Lula y Flávio Bolsonaro convierten el Día de la Independencia en una pulseada electoral
Lula y Flávio Bolsonaro convirtieron el Día de la Independencia en una plataforma electoral a menos de un mes de la primera vuelta. El pulso dejó en evidencia la disputa por el patriotismo, la soberanía y el relato de poder en plena crisis institucional.
Brasil vivió este 7 de septiembre una jornada de alto voltaje político: mientras Luiz Inácio Lula da Silva encabezaba en Brasilia el desfile por los 204 años de independencia, Flávio Bolsonaro movilizaba en São Paulo a miles de simpatizantes en una demostración de fuerza con claro sello electoral. A menos de un mes de la primera vuelta presidencial del 4 de octubre, ambos bandos entendieron que el Día de la Independencia no era una efeméride más, sino una tribuna para hablarle al electorado con símbolos de nación, orden y confrontación.
Lula, que según las encuestas mantiene una ventaja ajustada sobre el hijo mayor de Jair Bolsonaro, convirtió la ceremonia oficial en una vitrina de sus principales banderas: soberanía nacional, defensa del Estado y combate a la violencia contra las mujeres. Aunque no pronunció un discurso en el acto central, el presidente sí había dejado marcada la línea política en su mensaje de la noche anterior, transmitido por radio y televisión, en el que rechazó cualquier intento externo de dictar la política comercial brasileña. Su referencia a los aranceles impuestos por Estados Unidos sobre parte de las exportaciones brasileñas buscó conectar con una sensibilidad nacionalista que, en tiempos de tensión internacional, suele rendir políticamente.
La escena también tuvo un peso institucional que Lula no desperdició: posó con la banda presidencial junto a los jefes del Congreso y del Supremo Tribunal Federal, en una foto que proyectó unidad en medio de una crisis interna sin precedentes en la máxima corte. Ese gesto fue más que protocolo. En un país marcado por la polarización y por las secuelas del bolsonarismo, la imagen del presidente junto a Hugo Motta, Davi Alcolumbre y el nuevo presidente del Supremo, Luiz Edson Fachin, funcionó como una señal de respaldo al orden constitucional justo cuando el tribunal atraviesa acusaciones cruzadas y un escándalo que compromete a uno de sus jueces más visibles, Alexandre de Moraes.
Del otro lado, Flávio Bolsonaro optó por una ofensiva política en uno de los escenarios más simbólicos de la derecha brasileña: la Avenida Paulista. Allí, ante una multitud, vinculó a Lula con Moraes en un intento por trasladar al terreno electoral la batalla que hoy sacude al Supremo y que vuelve a poner en discusión el papel de la justicia en Brasil.
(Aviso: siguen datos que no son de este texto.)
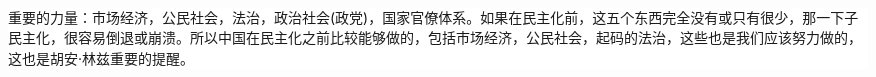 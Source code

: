 重要的力量：市场经济，公民社会，法治，政治社会(政党)，国家官僚体系。如果在民主化前，这五个东西完全没有或只有很少，那一下子民主化，很容易倒退或崩溃。所以中国在民主化之前比较能够做的，包括市场经济，公民社会，起码的法治，这些也是我们应该努力做的，这也是胡安·林兹重要的提醒。</p></blockquote><div class="addtoany_share_save_container addtoany_content addtoany_content_bottom"><div class="a2a_kit a2a_kit_size_32 addtoany_list" data-a2a-url="https://chinadigitaltimes.net/chinese/705108.html" data-a2a-title="【CDT报告汇】我们永远等你，永远爱你——写给中国政治犯的情书（外二篇）"><a class="a2a_button_facebook" href="https://www.addtoany.com/add_to/facebook?linkurl=https%3A%2F%2Fchinadigitaltimes.net%2Fchinese%2F705108.html&amp;linkname=%E3%80%90CDT%E6%8A%A5%E5%91%8A%E6%B1%87%E3%80%91%E6%88%91%E4%BB%AC%E6%B0%B8%E8%BF%9C%E7%AD%89%E4%BD%A0%EF%BC%8C%E6%B0%B8%E8%BF%9C%E7%88%B1%E4%BD%A0%E2%80%94%E2%80%94%E5%86%99%E7%BB%99%E4%B8%AD%E5%9B%BD%E6%94%BF%E6%B2%BB%E7%8A%AF%E7%9A%84%E6%83%85%E4%B9%A6%EF%BC%88%E5%A4%96%E4%BA%8C%E7%AF%87%EF%BC%89" title="Facebook" rel="nofollow noopener" target="_blank"></a><a class="a2a_button_twitter" href="https://www.addtoany.com/add_to/twitter?linkurl=https%3A%2F%2Fchinadigitaltimes.net%2Fchinese%2F705108.html&amp;linkname=%E3%80%90CDT%E6%8A%A5%E5%91%8A%E6%B1%87%E3%80%91%E6%88%91%E4%BB%AC%E6%B0%B8%E8%BF%9C%E7%AD%89%E4%BD%A0%EF%BC%8C%E6%B0%B8%E8%BF%9C%E7%88%B1%E4%BD%A0%E2%80%94%E2%80%94%E5%86%99%E7%BB%99%E4%B8%AD%E5%9B%BD%E6%94%BF%E6%B2%BB%E7%8A%AF%E7%9A%84%E6%83%85%E4%B9%A6%EF%BC%88%E5%A4%96%E4%BA%8C%E7%AF%87%EF%BC%89" title="Twitter" rel="nofollow noopener" target="_blank"></a><a class="a2a_button_telegram" href="https://www.addtoany.com/add_to/telegram?linkurl=https%3A%2F%2Fchinadigitaltimes.net%2Fchinese%2F705108.html&amp;linkname=%E3%80%90CDT%E6%8A%A5%E5%91%8A%E6%B1%87%E3%80%91%E6%88%91%E4%BB%AC%E6%B0%B8%E8%BF%9C%E7%AD%89%E4%BD%A0%EF%BC%8C%E6%B0%B8%E8%BF%9C%E7%88%B1%E4%BD%A0%E2%80%94%E2%80%94%E5%86%99%E7%BB%99%E4%B8%AD%E5%9B%BD%E6%94%BF%E6%B2%BB%E7%8A%AF%E7%9A%84%E6%83%85%E4%B9%A6%EF%BC%88%E5%A4%96%E4%BA%8C%E7%AF%87%EF%BC%89" title="Telegram" rel="nofollow noopener" target="_blank"></a><a class="a2a_button_reddit" href="https://www.addtoany.com/add_to/reddit?linkurl=https%3A%2F%2Fchinadigitaltimes.net%2Fchinese%2F705108.html&amp;linkname=%E3%80%90CDT%E6%8A%A5%E5%91%8A%E6%B1%87%E3%80%91%E6%88%91%E4%BB%AC%E6%B0%B8%E8%BF%9C%E7%AD%89%E4%BD%A0%EF%BC%8C%E6%B0%B8%E8%BF%9C%E7%88%B1%E4%BD%A0%E2%80%94%E2%80%94%E5%86%99%E7%BB%99%E4%B8%AD%E5%9B%BD%E6%94%BF%E6%B2%BB%E7%8A%AF%E7%9A%84%E6%83%85%E4%B9%A6%EF%BC%88%E5%A4%96%E4%BA%8C%E7%AF%87%EF%BC%89" title="Reddit" rel="nofollow noopener" target="_blank"></a><a class="a2a_button_whatsapp" href="https://www.addtoany.com/add_to/whatsapp?linkurl=https%3A%2F%2Fchinadigitaltimes.net%2Fchinese%2F705108.html&amp;linkname=%E3%80%90CDT%E6%8A%A5%E5%91%8A%E6%B1%87%E3%80%91%E6%88%91%E4%BB%AC%E6%B0%B8%E8%BF%9C%E7%AD%89%E4%BD%A0%EF%BC%8C%E6%B0%B8%E8%BF%9C%E7%88%B1%E4%BD%A0%E2%80%94%E2%80%94%E5%86%99%E7%BB%99%E4%B8%AD%E5%9B%BD%E6%94%BF%E6%B2%BB%E7%8A%AF%E7%9A%84%E6%83%85%E4%B9%A6%EF%BC%88%E5%A4%96%E4%BA%8C%E7%AF%87%EF%BC%89" title="WhatsApp" rel="nofollow noopener" target="_blank"></a><a class="a2a_button_email" href="https://www.addtoany.com/add_to/email?linkurl=https%3A%2F%2Fchinadigitaltimes.net%2Fchinese%2F705108.html&amp;linkname=%E3%80%90CDT%E6%8A%A5%E5%91%8A%E6%B1%87%E3%80%91%E6%88%91%E4%BB%AC%E6%B0%B8%E8%BF%9C%E7%AD%89%E4%BD%A0%EF%BC%8C%E6%B0%B8%E8%BF%9C%E7%88%B1%E4%BD%A0%E2%80%94%E2%80%94%E5%86%99%E7%BB%99%E4%B8%AD%E5%9B%BD%E6%94%BF%E6%B2%BB%E7%8A%AF%E7%9A%84%E6%83%85%E4%B9%A6%EF%BC%88%E5%A4%96%E4%BA%8C%E7%AF%87%EF%BC%89" title="Email" rel="nofollow noopener" target="_blank"></a><a class="a2a_button_copy_link" href="https://www.addtoany.com/add_to/copy_link?linkurl=https%3A%2F%2Fchinadigitaltimes.net%2Fchinese%2F705108.html&amp;linkname=%E3%80%90CDT%E6%8A%A5%E5%91%8A%E6%B1%87%E3%80%91%E6%88%91%E4%BB%AC%E6%B0%B8%E8%BF%9C%E7%AD%89%E4%BD%A0%EF%BC%8C%E6%B0%B8%E8%BF%9C%E7%88%B1%E4%BD%A0%E2%80%94%E2%80%94%E5%86%99%E7%BB%99%E4%B8%AD%E5%9B%BD%E6%94%BF%E6%B2%BB%E7%8A%AF%E7%9A%84%E6%83%85%E4%B9%A6%EF%BC%88%E5%A4%96%E4%BA%8C%E7%AF%87%EF%BC%89" title="Copy Link" rel="nofollow noopener" target="_blank"></a><a class="a2a_dd addtoany_share_save addtoany_share" href="https://www.addtoany.com/share"></a></div></div>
El trasfondo es pesado: el escándalo se alimenta de mensajes comprometedores entre Daniel Vorcaro, exdueño del Banco Master y hoy preso preventivamente por un presunto fraude millonario, y el propio Moraes. La Policía afirma que Vorcaro habría pedido protección al magistrado e incluso le consultó si debía salir del país antes de ser detenido. A eso se suma la revisión, por parte del juez, de un contrato de servicios de alto valor que hoy alimenta suspicacias y profundiza la guerra interna en el Supremo.
Lo que se jugó este lunes no fue solo la conmemoración de la independencia, sino el control del relato patriótico en la recta final de la campaña. Lula busca presentarse como el garante de la soberanía frente a presiones externas y tensiones institucionales; Flávio Bolsonaro, en cambio, intenta capitalizar el desgaste del sistema judicial y alimentar la narrativa de persecución que durante años sostuvo a su padre. Para la ciudadanía, el resultado de este choque importa por algo más que el simbolismo: de aquí al 4 de octubre, la disputa por la independencia, la justicia y la soberanía puede redefinir no solo la elección, sino también la capacidad de Brasil para salir de una de sus etapas más enrarecidas desde el retorno a la democracia.